Throughout the assignment feel free to use whatever data structures you prefer. Ask your instructor if you have questions about the best choices.

The species-area relationship characterizes the relationship between the the number of species observed at a site and the area being sampled. This relationship is used widely in ecology and conservation biology for tasks such as estimating the location of biodiversity hotspots to prioritize for conservation.

Unfortunately there is no consensus on the form of the equation that best describes the species-area relationship. This means that any estimate of species richness depends on the choice of model. Most of the models have roughly equivalent statistical support and we are going to be making predictions for regions where there is no data so we can’t determine the best model statistically (and besides, we don’t know how to do statistics yet in Python, so…). Instead we are going to take a consensus approach where we estimate the species richness using all possible models and then use the average prediction as our best estimate.

We are going to deal with 5 models today (which is already kind of a lot), but according to some authors there are as many as 20 reasonable models for the species-area relationship, so we’ll want to make our code easily extensible. The five models we will work with are those defined by Dengler and Oldeland (2010).

- Power: S = b0 * A^b1
- Power-quadratic: S = 10^(b0 + b1 * log(A) + b2 * log(A)^2)
- Logarithmic: S = b0 + b1 * log(A)
- Michaelis-Menten: S = b0 * A / (b1 + A)
- Lomolino: S = b0 / (1 + b1^log^((b2/a)))

All logarithms are base 10. The parameters for each model are available below, along with the areas at which we wish to predict species richness. Each sublist contains the parameters for one model in the order given above. All models contain b0 and b1, but only the Power-quadratic and Lomolino models contain the third paramter b2.

`sar_parameters = [[20.81, 0.1896], [1.35, 0.1524, 0.0081], [14.36, 21.16], [85.91, 42.57], [1082.45, 1.59, 390000000]] areas = [1, 5.2, 10.95, 152.3, 597.6, 820, 989.8, 1232.5, 15061]`

These can be cut and paste into your code. Alternatively, if you’re looking for a more realistic challenge you can import the related csv files for the parameters and the areas directly from the web. Dealing with extracting the data you need from a standard csv import will be a little challenging, but you’ll learn a lot (and you can always solve the main problem first and then go back and solve the import step later; which might well be what an experienced programmer would do in this situtation).
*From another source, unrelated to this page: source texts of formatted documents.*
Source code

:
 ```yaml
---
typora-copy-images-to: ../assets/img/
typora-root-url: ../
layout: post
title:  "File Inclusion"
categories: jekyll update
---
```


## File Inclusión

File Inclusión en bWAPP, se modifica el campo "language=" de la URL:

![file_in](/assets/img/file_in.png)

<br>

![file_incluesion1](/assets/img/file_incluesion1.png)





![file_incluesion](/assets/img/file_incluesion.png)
Write a script that calculates the richness predicted by each model for each area, and exports the results to a csv file with the first column containing the area for the prediction and the second column containing the mean predicted richness for that area. To make this easily extensible you will want to write a function that defines each of the different species-area models (5 functions total) and then use higher order functions to call those functions. Depending on how you solve the problem you may find zip and Python’s use of asterisks handy.